In his letter, he also refers to Dean Percy. As the grandson of a vicar, he writes: “I feel that my grandfather, who was very Christian by nature, would have deplored the scandalous behaviour of the House over Dean Percy, which brings me to the second reason for my feeling that Christ Church is not the appropriate repository for the Whittingham Cope.”

His grandmother made the donation to Christ Church because she wished she could have studied at Oxford: “Because I was at Oxford, she just liked the place. So there’s not a huge reason why it should stay there. If they don’t really appreciate it, I can think of other places that would.”

He remembers the formal presentation: “The Dean said it would suit the Cathedral very well. The Dean, who’s the head of the college is also the Dean of the Cathedral. So it’s really the college chapel as well as the Cathedral.
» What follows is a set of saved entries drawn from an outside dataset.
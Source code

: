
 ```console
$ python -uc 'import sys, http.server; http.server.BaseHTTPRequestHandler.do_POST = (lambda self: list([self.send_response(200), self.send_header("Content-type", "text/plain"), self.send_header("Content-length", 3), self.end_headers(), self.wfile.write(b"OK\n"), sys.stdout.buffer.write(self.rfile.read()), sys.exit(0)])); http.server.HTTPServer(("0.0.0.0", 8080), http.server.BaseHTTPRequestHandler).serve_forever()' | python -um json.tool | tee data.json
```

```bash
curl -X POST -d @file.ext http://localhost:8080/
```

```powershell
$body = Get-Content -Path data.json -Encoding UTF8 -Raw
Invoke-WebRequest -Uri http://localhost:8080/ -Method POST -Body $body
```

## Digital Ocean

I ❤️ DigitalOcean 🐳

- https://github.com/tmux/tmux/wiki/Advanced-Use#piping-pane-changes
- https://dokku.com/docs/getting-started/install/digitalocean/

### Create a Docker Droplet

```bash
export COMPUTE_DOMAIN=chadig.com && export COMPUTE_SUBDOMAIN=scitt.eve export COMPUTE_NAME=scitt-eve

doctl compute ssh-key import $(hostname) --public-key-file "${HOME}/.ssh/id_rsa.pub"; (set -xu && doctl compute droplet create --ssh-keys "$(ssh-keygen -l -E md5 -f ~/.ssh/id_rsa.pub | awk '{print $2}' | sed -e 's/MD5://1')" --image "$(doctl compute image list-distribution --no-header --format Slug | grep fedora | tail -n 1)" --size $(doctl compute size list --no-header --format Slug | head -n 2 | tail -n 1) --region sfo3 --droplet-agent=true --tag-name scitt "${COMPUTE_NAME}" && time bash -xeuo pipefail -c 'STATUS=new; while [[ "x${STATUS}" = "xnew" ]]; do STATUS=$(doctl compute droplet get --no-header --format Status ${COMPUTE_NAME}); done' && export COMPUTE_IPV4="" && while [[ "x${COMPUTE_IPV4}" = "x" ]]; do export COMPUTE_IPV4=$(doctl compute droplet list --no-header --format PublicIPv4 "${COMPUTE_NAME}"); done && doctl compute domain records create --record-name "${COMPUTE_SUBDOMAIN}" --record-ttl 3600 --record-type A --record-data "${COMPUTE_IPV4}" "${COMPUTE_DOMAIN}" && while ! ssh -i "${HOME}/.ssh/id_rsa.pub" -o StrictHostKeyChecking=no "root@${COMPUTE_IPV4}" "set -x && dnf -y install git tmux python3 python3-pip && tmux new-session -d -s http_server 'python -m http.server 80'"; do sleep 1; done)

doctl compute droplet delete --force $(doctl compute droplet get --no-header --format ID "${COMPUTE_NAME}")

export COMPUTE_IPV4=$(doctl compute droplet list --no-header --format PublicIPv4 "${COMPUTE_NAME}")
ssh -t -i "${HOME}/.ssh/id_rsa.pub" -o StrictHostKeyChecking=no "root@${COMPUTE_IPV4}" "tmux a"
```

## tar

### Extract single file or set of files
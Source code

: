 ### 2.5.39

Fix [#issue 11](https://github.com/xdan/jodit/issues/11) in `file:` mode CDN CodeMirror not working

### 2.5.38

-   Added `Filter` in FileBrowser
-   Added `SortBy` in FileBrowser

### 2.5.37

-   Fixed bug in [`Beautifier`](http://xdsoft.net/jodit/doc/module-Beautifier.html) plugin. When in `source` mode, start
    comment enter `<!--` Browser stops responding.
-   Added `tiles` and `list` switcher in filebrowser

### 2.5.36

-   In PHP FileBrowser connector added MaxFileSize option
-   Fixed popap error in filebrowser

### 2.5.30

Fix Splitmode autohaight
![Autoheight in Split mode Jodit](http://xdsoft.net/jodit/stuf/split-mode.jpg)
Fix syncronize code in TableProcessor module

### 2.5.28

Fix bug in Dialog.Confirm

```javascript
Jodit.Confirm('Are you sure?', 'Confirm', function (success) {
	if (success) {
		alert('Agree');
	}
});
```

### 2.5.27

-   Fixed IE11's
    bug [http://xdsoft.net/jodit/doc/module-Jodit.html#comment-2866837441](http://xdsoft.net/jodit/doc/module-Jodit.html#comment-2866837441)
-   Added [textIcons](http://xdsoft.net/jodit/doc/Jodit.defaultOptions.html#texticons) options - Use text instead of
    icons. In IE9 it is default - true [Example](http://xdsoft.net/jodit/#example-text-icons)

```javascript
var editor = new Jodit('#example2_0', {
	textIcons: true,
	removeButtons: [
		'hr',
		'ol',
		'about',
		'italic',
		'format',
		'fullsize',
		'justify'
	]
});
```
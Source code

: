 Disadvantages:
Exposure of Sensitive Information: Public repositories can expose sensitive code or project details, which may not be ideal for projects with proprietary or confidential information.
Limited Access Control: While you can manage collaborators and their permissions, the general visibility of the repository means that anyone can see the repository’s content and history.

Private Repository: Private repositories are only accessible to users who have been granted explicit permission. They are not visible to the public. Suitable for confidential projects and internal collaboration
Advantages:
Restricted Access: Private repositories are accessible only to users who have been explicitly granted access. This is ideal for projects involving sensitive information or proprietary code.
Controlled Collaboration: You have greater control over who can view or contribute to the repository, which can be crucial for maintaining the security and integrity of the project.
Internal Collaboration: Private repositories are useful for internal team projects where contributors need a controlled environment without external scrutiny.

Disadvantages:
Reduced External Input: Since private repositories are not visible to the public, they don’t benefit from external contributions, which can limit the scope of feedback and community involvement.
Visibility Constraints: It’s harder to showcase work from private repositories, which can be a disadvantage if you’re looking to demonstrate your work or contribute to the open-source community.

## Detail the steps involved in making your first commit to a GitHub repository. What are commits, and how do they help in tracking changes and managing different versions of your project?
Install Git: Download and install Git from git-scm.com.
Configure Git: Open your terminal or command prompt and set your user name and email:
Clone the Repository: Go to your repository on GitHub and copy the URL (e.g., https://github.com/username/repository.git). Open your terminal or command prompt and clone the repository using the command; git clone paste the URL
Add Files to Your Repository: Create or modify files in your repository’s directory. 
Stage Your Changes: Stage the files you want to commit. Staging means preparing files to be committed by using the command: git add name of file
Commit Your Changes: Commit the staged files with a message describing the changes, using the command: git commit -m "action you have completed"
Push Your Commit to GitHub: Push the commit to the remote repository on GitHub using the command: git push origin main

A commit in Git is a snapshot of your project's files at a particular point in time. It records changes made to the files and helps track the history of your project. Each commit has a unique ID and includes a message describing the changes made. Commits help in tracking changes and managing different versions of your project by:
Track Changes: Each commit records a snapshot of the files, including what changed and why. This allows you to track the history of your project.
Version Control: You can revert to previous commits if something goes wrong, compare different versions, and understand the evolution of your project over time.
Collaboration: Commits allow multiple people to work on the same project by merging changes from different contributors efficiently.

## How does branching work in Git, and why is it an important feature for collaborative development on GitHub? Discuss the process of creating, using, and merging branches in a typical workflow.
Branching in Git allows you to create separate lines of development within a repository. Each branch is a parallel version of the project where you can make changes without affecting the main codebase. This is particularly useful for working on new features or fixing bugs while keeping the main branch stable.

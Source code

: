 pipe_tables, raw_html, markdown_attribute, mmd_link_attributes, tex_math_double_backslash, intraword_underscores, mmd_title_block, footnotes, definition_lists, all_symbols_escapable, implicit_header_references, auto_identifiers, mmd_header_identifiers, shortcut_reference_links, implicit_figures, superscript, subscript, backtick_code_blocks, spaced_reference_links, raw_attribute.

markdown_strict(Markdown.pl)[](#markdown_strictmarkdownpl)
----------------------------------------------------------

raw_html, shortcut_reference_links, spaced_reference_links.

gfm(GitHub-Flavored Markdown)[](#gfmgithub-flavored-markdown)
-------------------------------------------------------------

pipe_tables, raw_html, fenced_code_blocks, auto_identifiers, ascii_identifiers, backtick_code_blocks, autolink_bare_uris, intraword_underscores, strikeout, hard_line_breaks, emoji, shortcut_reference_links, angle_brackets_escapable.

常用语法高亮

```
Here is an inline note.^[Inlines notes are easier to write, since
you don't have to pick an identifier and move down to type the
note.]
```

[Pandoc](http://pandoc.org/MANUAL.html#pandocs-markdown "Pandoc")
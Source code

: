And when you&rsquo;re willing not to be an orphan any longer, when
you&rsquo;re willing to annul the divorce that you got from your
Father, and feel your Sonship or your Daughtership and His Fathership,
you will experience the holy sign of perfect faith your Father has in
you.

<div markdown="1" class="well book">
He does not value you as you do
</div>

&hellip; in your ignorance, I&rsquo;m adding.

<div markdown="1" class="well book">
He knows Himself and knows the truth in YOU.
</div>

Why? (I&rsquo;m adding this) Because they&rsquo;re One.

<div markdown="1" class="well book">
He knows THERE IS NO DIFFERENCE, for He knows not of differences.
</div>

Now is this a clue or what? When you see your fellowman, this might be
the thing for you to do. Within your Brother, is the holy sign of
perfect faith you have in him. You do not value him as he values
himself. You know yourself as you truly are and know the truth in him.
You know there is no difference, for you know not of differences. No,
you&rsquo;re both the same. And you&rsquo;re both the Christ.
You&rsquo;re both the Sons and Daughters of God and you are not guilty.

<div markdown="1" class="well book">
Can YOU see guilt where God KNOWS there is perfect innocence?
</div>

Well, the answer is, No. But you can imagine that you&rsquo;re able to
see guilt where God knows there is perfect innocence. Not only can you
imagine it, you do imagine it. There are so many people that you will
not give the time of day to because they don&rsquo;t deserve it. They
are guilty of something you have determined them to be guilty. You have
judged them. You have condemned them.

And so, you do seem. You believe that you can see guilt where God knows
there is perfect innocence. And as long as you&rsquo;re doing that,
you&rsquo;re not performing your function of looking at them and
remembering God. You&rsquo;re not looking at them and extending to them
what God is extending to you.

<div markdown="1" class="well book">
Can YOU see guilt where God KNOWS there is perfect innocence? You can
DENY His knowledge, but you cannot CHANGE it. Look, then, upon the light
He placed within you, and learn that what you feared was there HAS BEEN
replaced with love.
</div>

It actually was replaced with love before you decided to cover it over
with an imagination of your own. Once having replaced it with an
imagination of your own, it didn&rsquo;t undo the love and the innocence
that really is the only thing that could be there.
It’s so often the case that these institutions don’t really appreciate a gift they’re given.”

Dr Whittingham is a former curator of the Manchester City Art Gallery and a leading scholar of JMW Turner. He has long argued that the terms of the artist’s bequest to the nation – some 300 paintings and 30,000 sketches – have not been honoured as his will stipulated and that they should be housed together by National Gallery trustees in a “Turner’s Gallery”. Instead, the collection is split between the National and the Tate.

In his letter to the Bishop of Oxford, Dr Whittingham lamented: “There has also been an intellectual and moral failure about another scandal – the frequent flouting of the conditions attached to gifts to colleges, museums etc.”

While the Ashmolean confirmed that the cope was returned to Christ Church in 2008, a spokesman for the Bishop said: “The Bishop has seen the letter and will be replying to Dr Whittingham shortly.”

Declining to comment on why Dr Whittingham’s letters were either unanswered or prompted unsatisfactory replies, a Cathedral spokesman said: “The Whittingham Cope is in our safekeeping at the Cathedral… The cope is a beautiful vestment that has been worn and appreciated by members of our clergy on numerous occasions… However, the fabric has become extremely fragile, especially around the fastening… and our embroiderers have advised us against regular use because of the danger of causing permanent damage. The Cathedral Chapter will discuss Dr Whittingham’s request for the return of the cope at its next meeting.”

On hearing the Cathedral’s response, Dr Whittingham said: “My distant memory of the cope is not of its being particularly fragile. I wonder if this is an excuse for not using it now.”